We also used the elephant milk substitute with a rhinoceros baby which had been rescued from a pride of lions in the Ngorongoro Crater. Rhinoceroses also seem to love the Academy’s milk replacer.”
A Future for Elephants
Raising young animals using special baby food is an extremely difficult undertaking. If you succeed, an even larger challenge lies ahead:
to release them again into the wild. This was successfully accomplished in Tanzania in the case of two rescued elephants.

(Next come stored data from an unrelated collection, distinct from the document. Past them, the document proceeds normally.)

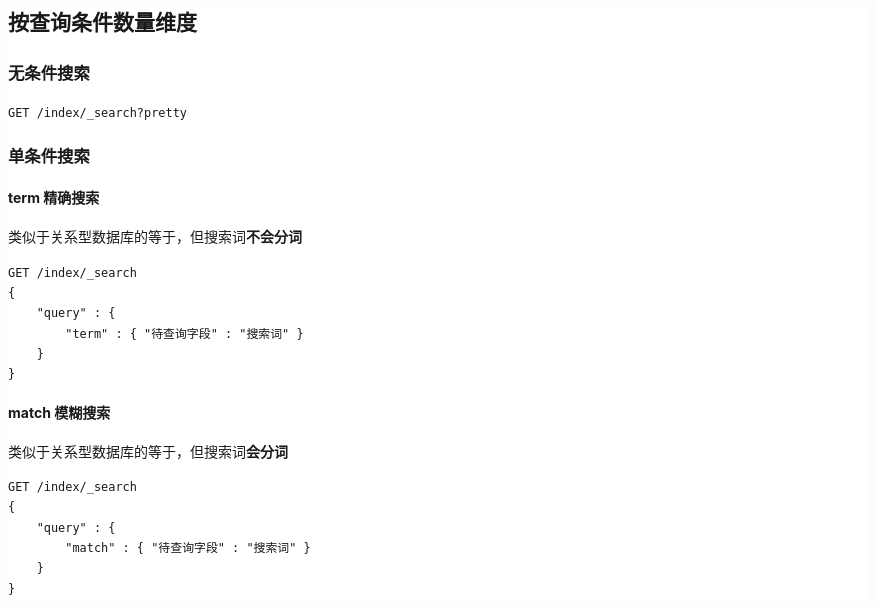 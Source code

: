 







































## 按查询条件数量维度

### 无条件搜索

```
GET /index/_search?pretty
```



### 单条件搜索

#### term 精确搜索

类似于关系型数据库的等于，但搜索词**不会分词**

```
GET /index/_search
{
    "query" : {
        "term" : { "待查询字段" : "搜索词" }
    }
}
```



#### match 模糊搜索

类似于关系型数据库的等于，但搜索词**会分词**

```
GET /index/_search
{
    "query" : {
        "match" : { "待查询字段" : "搜索词" }
    }
}
```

What a story: A little elephant bull had been discovered already in 2017 with a wound from a spear. There was no sign of its mother. In order to save ‘Ndarakwai’s’ life, he not only received veterinary treatment, but was lovingly pepped up with the Academy’s special milk substitute. Time and again, people had offered to carry replacements for the young animal to Tanzania in their luggage – a major operation with a happy ending: the little elephant developed magnificently and soon attracted the attention of a somewhat older elephant cow, Riziki, which was also in the care of humans. Riziki adopted the little animal and both could be released into the wild in 2018.
The Kilimanjaro Animal C.R.E.W. writes:
“The young elephant bull which had joined Riziki, the elephant cow in our care, developed very well thanks to the milk substitute sponsored by the Academy.
Together with its adoptive mother, it was able to be successfully released into the wild in October. Both elephants joined a wild herd and are regularly
observed by rangers. We are especially pleased that Riziki apparently was accompanied by a bull during her estrus cycle.”